• **Stored data**:
=-=-=
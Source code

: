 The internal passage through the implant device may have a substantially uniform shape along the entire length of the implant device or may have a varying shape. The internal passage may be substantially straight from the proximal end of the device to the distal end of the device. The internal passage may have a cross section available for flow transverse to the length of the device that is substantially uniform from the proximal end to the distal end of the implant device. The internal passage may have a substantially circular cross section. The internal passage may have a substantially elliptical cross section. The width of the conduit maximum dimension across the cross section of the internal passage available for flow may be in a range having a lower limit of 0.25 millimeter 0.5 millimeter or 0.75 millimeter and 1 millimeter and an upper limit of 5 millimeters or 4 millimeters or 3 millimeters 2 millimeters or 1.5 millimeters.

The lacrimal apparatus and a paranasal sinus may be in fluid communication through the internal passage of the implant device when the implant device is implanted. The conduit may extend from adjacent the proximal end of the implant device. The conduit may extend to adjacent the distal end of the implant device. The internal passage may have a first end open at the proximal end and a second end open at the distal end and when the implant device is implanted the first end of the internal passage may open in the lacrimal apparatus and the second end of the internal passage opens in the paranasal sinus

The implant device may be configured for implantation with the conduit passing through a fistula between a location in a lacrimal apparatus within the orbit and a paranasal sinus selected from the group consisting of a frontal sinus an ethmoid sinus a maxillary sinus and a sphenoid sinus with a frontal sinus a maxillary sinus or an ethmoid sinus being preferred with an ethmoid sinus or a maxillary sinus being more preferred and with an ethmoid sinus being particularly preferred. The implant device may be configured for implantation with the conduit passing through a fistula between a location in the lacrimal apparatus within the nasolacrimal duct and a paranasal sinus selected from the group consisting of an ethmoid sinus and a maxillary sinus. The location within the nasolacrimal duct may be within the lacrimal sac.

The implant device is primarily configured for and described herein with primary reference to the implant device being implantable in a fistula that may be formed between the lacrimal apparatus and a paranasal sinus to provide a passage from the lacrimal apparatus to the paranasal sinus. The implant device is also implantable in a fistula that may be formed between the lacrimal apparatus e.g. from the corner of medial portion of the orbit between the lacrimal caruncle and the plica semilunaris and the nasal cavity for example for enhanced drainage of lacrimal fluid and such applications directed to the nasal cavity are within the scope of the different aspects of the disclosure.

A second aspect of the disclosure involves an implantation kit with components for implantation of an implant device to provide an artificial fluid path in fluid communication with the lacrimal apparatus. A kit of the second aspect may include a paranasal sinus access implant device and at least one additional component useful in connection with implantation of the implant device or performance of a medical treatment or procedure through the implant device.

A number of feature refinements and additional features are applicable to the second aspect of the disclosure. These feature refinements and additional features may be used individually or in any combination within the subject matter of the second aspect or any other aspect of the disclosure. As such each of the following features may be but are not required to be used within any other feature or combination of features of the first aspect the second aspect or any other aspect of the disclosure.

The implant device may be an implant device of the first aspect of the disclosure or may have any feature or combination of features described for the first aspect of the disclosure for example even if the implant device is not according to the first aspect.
=-=-=
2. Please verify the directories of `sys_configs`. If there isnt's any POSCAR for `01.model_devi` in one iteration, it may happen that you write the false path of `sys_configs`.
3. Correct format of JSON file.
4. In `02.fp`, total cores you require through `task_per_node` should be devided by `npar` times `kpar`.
=-=-=
• **Required action**:
Your answer should be the lines of the listing above between the line holding "3. Correct format of JSON file." and the line holding "total cores you", inclusive, restated word for word and alone.

• **Completed exercise**:
3. Correct format of JSON file.
4. In `02.fp`, total cores you require through `task_per_node` should be devided by `npar` times `kpar`.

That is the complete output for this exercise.